Los cigarros clandestinos son, en verdad, la última e impenetrable fortaleza del suicidio colectivo de quienes, no hace mucho, se suicidaron cotidianamente en la lucha por un mundo mejor. En una de las muchas esquinas de la muerte de la ciudad que se pone gris en la distancia, una mujer hermosa alquila por un rato su cuerpo y sus milagrosas recetas amatorias, pero no vende su alma al mejor postor; un triste hojalatero le da filo a los cuchillos sin seguro social ni pensión vitalicia con que se gana la vida de 8 a 4, de lunes a sábado, sin descansar al mediodía; un indigente con título universitario busca su cena de fin de año en los promontorios de basura que, imponentes, compiten con la altura de los edificios más altos; y un poeta recoge metáforas de incienso en las aceras baldías y en las afueras del mercado Cuscatlán que lo llama con gestos tenues. Desde la terraza del mercado, la ciudad luce como una maqueta diseñada, al milímetro, por arquitectos culturales que saben que los gatos tienen 5 patas; una maqueta en miniatura que no regatea colores ni formas atrevidas; una maqueta en la que se arrodillan las tradiciones para rezarle a la cultura; una maqueta en miniatura de la gran urbe que sueña ser algún día, pero sin llegar a ser el mundo feliz de Huxley; una maqueta y réplica a escala de la utopía social de vivir juntos sin ser los primeros en sacar el cuchillo o las órdenes de embargo hipotecario; una delicada pieza reticulada y erudita que toma asiento en la biblioteca municipal que nos invita a la lectura, como la bóveda secreta y fascinante de un mercado de sueños y artesanías.
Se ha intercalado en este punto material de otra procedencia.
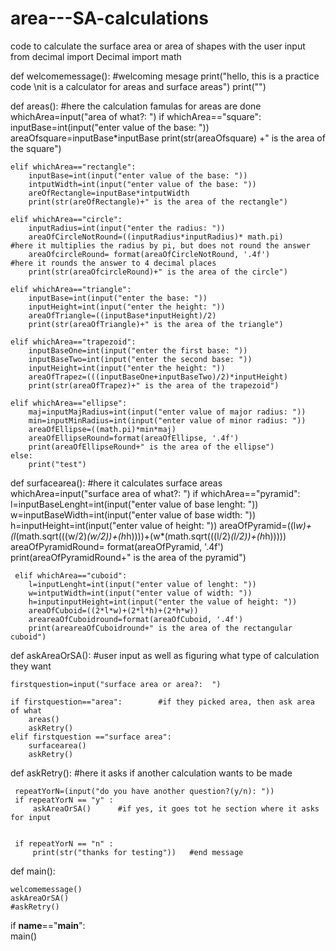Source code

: # area---SA-calculations
code to calculate the surface area or area of shapes with the user input 
from decimal import Decimal
import math



def welcomemessage():                 #welcoming mesage 
    print("hello, this is a practice code \nit is a calculator for areas and surface areas")
    print("")

def areas():                 #here the calculation famulas for areas are done
    whichArea=input("area of what?: ")
    if whichArea=="square":
        inputBase=int(input("enter value of the base: "))
        areaOfsquare=inputBase*inputBase
        print(str(areaOfsquare) +" is the area of the square")
    

    elif whichArea=="rectangle":
        inputBase=int(input("enter value of the base: "))
        intputWidth=int(input("enter value of the base: "))
        areOfRectangle=inputBase*intputWidth
        print(str(areOfRectangle)+" is the area of the rectangle")

    elif whichArea=="circle":
        inputRadius=int(input("enter the radius: "))
        areaOfCircleNotRound=((inputRadius*inputRadius)* math.pi)        #here it multiplies the radius by pi, but does not round the answer
        areaOfcircleRound= format(areaOfCircleNotRound, '.4f')           #here it rounds the answer to 4 decimal places
        print(str(areaOfcircleRound)+" is the area of the circle")

    elif whichArea=="triangle":
        inputBase=int(input("enter the base: "))
        inputHeight=int(input("enter the height: "))
        areaOfTriangle=((inputBase*inputHeight)/2)
        print(str(areaOfTriangle)+" is the area of the triangle")

    elif whichArea=="trapezoid":
        inputBaseOne=int(input("enter the first base: "))
        inputBaseTwo=int(input("enter the second base: "))
        inputHeight=int(input("enter the height: "))
        areaOfTrapez=(((inputBaseOne+inputBaseTwo)/2)*inputHeight)
        print(str(areaOfTrapez)+" is the area of the trapezoid")

    elif whichArea=="ellipse":
        maj=inputMajRadius=int(input("enter value of major radius: "))
        min=inputMinRadius=int(input("enter value of minor radius: "))
        areaOfEllipse=((math.pi)*min*maj)
        areaOfEllipseRound=format(areaOfEllipse, '.4f')
        print(areaOfEllipseRound+" is the area of the ellipse")
    else:
        print("test")

    


def surfacearea():                      #here it calculates surface areas 
     whichArea=input("surface area of what?: ")
     if whichArea=="pyramid":
        l=inputBaseLenght=int(input("enter value of base lenght: "))
        w=inputBaseWidth=int(input("enter value of base width: "))
        h=inputHeight=int(input("enter value of height: "))
        areaOfPyramid=((l*w)+(l*(math.sqrt(((w/2)*(w/2))+(h*h))))+(w*(math.sqrt(((l/2)*(l/2))+(h*h)))))
        areaOfPyramidRound= format(areaOfPyramid, '.4f')
        print(areaOfPyramidRound+" is the area of the pyramid")

     elif whichArea=="cuboid":
        l=inputLenght=int(input("enter value of lenght: "))
        w=intputWidth=int(input("enter value of width: "))
        h=inputinputHeight=int(input("enter the value of height: "))
        areaOfCuboid=((2*l*w)+(2*l*h)+(2*h*w))
        areareaOfCuboidround=format(areaOfCuboid, '.4f')
        print(areareaOfCuboidround+" is the area of the rectangular cuboid")




    



def askAreaOrSA():            #user input as well as figuring what type of calculation they want
    
    firstquestion=input("surface area or area?:  ")
    
    if firstquestion=="area":        #if they picked area, then ask area of what
        areas()
        askRetry()
    elif firstquestion =="surface area":
        surfacearea()
        askRetry()
 

def askRetry():           #here it asks if another calculation wants to be made
     
     repeatYorN=(input("do you have another question?(y/n): "))
     if repeatYorN == "y" :
         askAreaOrSA()      #if yes, it goes tot he section where it asks for input
         
         
     if repeatYorN == "n" :
         print(str("thanks for testing"))   #end message
         


      
            


        



def main():
    
    welcomemessage()
    askAreaOrSA()
    #askRetry()
    
    


if __name__=="__main__":      
   main()
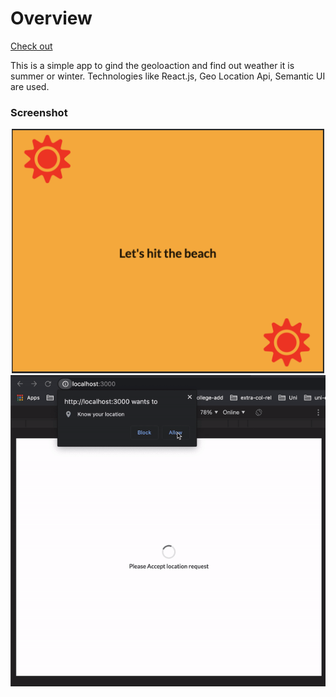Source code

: <h1>Overview</h1>

<a href="https://pracharya2601.github.io/season-finder/">Check out
</a>
<p>
This is a simple app to gind the geoloaction and find out weather it is summer or winter. Technologies like React.js, Geo Location Api, Semantic UI are used. 
</p>

<h3>Screenshot</h3>

<div align="center">
    <img src="public/images/a.png" width="500px"> 
</div>

<div align="center">
    <img src="public/images/b.gif"> 
</div>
Todos los días llegan noticias de la ciudad que vemos desde lo alto y la ciudad se desmorona como un violín. Los políticos se masturban y hasta acá arriba llegan los jadeos venéreos del dinero en pleno orgasmo del robo. Desde acá se ve por encima a la ciudad, pero estamos debajo de ella… y la ciudad es un murmullo innavegable que podemos decodificar desde la terraza del mercado Cuscatlán, la ciudad es un murmullo de luz que nadie ve, porque todos están enredados en la cordura de la apatía.